Data shown START

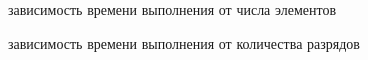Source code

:\documentclass[a4paper]{article}
\begin{document}
\begin{figure}[!]
	\caption{зависимость времени выполнения от числа элементов}
	\label{image1}
\end{figure}

\begin{figure}[!]

	\caption{зависимость времени выполнения от количества разрядов}
	\label{image2}
\end{figure}
\end{document}
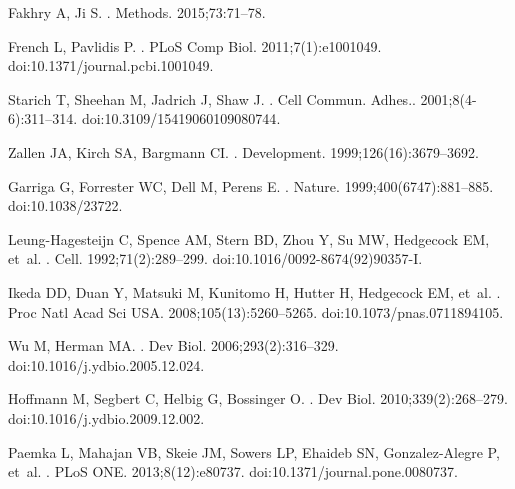\documentclass[10pt,letterpaper]{article}
\begin{document}
{\begin{thebibliography}{100}
Fakhry A, Ji S.
.
\newblock Methods. 2015;73:71--78.

French L, Pavlidis P.
.
\newblock PLoS Comp Biol. 2011;7(1):e1001049.
\newblock doi:{10.1371/journal.pcbi.1001049}.

Starich T, Sheehan M, Jadrich J, Shaw J.
.
\newblock Cell Commun. Adhes.. 2001;8(4-6):311--314.
\newblock doi:{10.3109/15419060109080744}.

Zallen JA, Kirch SA, Bargmann CI.
.
\newblock Development. 1999;126(16):3679--3692.

Garriga G, Forrester WC, Dell M, Perens E.
.
\newblock Nature. 1999;400(6747):881--885.
\newblock doi:{10.1038/23722}.

Leung-Hagesteijn C, Spence AM, Stern BD, Zhou Y, Su MW, Hedgecock EM, et~al.
.
\newblock Cell. 1992;71(2):289--299.
\newblock doi:{10.1016/0092-8674(92)90357-I}.

Ikeda DD, Duan Y, Matsuki M, Kunitomo H, Hutter H, Hedgecock EM, et~al.
.
\newblock Proc Natl Acad Sci USA. 2008;105(13):5260--5265.
\newblock doi:{10.1073/pnas.0711894105}.

Wu M, Herman MA.
.
\newblock Dev Biol. 2006;293(2):316--329.
\newblock doi:{10.1016/j.ydbio.2005.12.024}.

Hoffmann M, Segbert C, Helbig G, Bossinger O.
.
\newblock Dev Biol. 2010;339(2):268--279.
\newblock doi:{10.1016/j.ydbio.2009.12.002}.

Paemka L, Mahajan VB, Skeie JM, Sowers LP, Ehaideb SN, Gonzalez-Alegre P,
  et~al.
.
\newblock PLoS ONE. 2013;8(12):e80737.
\newblock doi:{10.1371/journal.pone.0080737}.


\end{thebibliography}}
\end{document}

Data shown END

Instructions for the task: Pictures stay out; the entries above are to be output exactly as given.

Your solution:
Source code

:\documentclass[a4paper]{article}
\begin{document}
\begin{figure}[!]
	\caption{зависимость времени выполнения от числа элементов}
	\label{image1}
\end{figure}

\begin{figure}[!]

	\caption{зависимость времени выполнения от количества разрядов}
	\label{image2}
\end{figure}
\end{document}
\documentclass[10pt,letterpaper]{article}
\begin{document}
{\begin{thebibliography}{100}
Fakhry A, Ji S.
.
\newblock Methods. 2015;73:71--78.

French L, Pavlidis P.
.
\newblock PLoS Comp Biol. 2011;7(1):e1001049.
\newblock doi:{10.1371/journal.pcbi.1001049}.

Starich T, Sheehan M, Jadrich J, Shaw J.
.
\newblock Cell Commun. Adhes.. 2001;8(4-6):311--314.
\newblock doi:{10.3109/15419060109080744}.

Zallen JA, Kirch SA, Bargmann CI.
.
\newblock Development. 1999;126(16):3679--3692.

Garriga G, Forrester WC, Dell M, Perens E.
.
\newblock Nature. 1999;400(6747):881--885.
\newblock doi:{10.1038/23722}.

Leung-Hagesteijn C, Spence AM, Stern BD, Zhou Y, Su MW, Hedgecock EM, et~al.
.
\newblock Cell. 1992;71(2):289--299.
\newblock doi:{10.1016/0092-8674(92)90357-I}.

Ikeda DD, Duan Y, Matsuki M, Kunitomo H, Hutter H, Hedgecock EM, et~al.
.
\newblock Proc Natl Acad Sci USA. 2008;105(13):5260--5265.
\newblock doi:{10.1073/pnas.0711894105}.

Wu M, Herman MA.
.
\newblock Dev Biol. 2006;293(2):316--329.
\newblock doi:{10.1016/j.ydbio.2005.12.024}.

Hoffmann M, Segbert C, Helbig G, Bossinger O.
.
\newblock Dev Biol. 2010;339(2):268--279.
\newblock doi:{10.1016/j.ydbio.2009.12.002}.

Paemka L, Mahajan VB, Skeie JM, Sowers LP, Ehaideb SN, Gonzalez-Alegre P,
  et~al.
.
\newblock PLoS ONE. 2013;8(12):e80737.
\newblock doi:{10.1371/journal.pone.0080737}.


\end{thebibliography}}
\end{document}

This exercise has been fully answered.